Your goal
If a line of the records contains the word "value", list it.

Provided material
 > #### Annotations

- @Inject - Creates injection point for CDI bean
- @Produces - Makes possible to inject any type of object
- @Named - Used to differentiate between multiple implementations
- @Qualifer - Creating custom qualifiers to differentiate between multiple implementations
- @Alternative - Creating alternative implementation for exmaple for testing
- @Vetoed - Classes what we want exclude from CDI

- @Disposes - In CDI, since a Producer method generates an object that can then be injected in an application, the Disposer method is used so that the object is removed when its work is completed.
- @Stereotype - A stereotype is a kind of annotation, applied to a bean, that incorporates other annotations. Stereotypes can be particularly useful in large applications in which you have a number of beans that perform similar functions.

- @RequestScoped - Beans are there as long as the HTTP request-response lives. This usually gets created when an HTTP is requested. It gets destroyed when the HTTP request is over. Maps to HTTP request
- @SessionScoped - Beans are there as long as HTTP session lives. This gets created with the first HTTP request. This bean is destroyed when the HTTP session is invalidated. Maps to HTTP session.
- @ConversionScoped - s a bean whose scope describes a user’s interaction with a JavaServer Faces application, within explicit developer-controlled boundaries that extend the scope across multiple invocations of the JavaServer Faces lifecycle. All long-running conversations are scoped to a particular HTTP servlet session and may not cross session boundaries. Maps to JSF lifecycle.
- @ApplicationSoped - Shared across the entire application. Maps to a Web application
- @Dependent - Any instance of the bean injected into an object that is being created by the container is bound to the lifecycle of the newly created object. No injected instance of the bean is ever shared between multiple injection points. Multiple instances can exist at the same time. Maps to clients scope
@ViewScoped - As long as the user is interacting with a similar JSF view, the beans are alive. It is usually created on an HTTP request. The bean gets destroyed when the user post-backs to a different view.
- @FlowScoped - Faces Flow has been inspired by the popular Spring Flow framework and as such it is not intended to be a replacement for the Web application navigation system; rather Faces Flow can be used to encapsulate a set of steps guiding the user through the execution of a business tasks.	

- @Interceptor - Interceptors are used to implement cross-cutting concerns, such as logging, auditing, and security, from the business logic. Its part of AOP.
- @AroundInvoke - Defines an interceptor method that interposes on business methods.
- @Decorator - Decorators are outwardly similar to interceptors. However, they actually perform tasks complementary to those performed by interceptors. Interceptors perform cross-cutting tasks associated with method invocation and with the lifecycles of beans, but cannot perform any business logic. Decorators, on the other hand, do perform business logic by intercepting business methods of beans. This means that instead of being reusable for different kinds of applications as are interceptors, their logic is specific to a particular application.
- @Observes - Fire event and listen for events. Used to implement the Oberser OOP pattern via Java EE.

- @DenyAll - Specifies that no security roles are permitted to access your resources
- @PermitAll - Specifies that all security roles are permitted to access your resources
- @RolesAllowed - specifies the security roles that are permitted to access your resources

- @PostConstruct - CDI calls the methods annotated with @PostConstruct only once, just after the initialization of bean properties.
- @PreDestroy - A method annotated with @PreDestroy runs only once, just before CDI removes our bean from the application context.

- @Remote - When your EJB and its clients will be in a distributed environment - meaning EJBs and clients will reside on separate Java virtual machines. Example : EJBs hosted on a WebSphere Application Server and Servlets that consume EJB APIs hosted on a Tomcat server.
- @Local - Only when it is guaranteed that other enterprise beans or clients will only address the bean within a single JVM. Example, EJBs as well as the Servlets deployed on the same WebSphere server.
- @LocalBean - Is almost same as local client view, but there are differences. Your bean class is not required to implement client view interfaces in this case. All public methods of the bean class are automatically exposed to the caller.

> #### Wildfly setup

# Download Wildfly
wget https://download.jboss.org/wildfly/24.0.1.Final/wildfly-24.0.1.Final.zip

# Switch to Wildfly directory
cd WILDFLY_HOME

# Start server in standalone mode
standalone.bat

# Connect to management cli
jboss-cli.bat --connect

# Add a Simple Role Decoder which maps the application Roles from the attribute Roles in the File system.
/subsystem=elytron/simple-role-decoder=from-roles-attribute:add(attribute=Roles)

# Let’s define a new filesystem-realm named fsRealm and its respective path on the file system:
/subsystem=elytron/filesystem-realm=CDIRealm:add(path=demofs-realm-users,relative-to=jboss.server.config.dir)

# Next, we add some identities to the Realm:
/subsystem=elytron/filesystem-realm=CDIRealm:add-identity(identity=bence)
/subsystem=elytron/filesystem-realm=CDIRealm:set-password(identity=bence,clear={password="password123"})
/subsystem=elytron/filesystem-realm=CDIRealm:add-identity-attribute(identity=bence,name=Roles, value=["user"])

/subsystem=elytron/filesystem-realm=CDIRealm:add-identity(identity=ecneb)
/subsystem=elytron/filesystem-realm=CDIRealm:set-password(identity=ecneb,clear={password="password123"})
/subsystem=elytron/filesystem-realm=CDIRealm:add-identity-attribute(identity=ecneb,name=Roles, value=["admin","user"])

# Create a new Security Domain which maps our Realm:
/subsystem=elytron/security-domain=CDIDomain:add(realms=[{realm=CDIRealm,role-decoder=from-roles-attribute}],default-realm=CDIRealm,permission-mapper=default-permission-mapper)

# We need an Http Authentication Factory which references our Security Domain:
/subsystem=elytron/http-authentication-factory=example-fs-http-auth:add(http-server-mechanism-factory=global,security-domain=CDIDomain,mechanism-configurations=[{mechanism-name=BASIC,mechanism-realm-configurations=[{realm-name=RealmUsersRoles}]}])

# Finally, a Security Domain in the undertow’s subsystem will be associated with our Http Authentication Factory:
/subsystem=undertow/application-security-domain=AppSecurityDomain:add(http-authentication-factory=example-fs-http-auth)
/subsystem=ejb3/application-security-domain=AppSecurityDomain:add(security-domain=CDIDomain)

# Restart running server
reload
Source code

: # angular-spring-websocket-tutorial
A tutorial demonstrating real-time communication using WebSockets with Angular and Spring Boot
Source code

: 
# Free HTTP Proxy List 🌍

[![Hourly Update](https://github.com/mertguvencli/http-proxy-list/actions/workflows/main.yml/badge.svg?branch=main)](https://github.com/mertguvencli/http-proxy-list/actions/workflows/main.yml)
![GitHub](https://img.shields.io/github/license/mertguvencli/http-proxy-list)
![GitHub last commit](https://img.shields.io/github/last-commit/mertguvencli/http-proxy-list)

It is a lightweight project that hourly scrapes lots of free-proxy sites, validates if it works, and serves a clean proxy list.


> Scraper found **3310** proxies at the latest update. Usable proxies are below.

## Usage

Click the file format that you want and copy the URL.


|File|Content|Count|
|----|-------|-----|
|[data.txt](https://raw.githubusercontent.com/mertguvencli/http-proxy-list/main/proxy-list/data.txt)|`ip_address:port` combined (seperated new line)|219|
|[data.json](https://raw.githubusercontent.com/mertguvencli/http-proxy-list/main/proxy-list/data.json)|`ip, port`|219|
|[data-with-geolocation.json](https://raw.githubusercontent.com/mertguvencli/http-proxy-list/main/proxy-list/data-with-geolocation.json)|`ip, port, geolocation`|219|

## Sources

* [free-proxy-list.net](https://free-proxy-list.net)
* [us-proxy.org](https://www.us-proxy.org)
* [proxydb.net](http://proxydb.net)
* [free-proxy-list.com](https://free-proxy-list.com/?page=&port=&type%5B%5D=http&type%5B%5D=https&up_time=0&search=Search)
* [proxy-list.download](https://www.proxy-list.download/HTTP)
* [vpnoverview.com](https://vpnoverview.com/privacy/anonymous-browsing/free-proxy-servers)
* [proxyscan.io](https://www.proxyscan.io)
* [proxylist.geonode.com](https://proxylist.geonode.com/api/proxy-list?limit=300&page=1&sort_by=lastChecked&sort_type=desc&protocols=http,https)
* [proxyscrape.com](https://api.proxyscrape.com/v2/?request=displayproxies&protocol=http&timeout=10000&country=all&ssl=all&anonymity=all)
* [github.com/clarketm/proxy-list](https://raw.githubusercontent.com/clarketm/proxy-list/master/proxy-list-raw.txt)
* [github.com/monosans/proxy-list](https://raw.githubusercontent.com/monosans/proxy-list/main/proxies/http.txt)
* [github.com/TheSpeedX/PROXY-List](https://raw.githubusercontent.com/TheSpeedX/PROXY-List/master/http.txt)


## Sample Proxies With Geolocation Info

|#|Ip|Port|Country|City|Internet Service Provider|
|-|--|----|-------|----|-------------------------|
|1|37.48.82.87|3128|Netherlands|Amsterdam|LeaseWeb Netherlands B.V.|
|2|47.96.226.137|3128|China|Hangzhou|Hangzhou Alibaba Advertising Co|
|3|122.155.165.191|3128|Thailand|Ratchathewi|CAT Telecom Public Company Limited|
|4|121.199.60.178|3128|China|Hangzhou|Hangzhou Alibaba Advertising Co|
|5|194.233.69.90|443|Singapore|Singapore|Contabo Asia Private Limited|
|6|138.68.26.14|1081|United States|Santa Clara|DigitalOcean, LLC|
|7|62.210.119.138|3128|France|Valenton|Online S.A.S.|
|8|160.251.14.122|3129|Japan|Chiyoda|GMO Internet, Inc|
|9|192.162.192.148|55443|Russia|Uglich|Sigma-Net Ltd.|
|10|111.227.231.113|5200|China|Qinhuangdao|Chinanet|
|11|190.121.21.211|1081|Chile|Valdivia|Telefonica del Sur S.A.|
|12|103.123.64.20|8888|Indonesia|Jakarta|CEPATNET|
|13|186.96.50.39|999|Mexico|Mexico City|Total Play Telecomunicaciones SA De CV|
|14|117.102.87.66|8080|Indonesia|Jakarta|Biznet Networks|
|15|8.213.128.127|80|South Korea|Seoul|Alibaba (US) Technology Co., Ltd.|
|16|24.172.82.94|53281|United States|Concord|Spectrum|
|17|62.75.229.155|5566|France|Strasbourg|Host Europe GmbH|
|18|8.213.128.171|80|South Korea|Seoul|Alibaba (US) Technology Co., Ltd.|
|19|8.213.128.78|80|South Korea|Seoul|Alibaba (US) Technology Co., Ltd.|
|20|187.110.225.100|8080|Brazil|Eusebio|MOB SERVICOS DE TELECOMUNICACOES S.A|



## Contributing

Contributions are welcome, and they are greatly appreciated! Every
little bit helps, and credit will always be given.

Exercise answer
/subsystem=elytron/filesystem-realm=CDIRealm:add-identity-attribute(identity=bence,name=Roles, value=["user"])
/subsystem=elytron/filesystem-realm=CDIRealm:add-identity-attribute(identity=ecneb,name=Roles, value=["admin","user"])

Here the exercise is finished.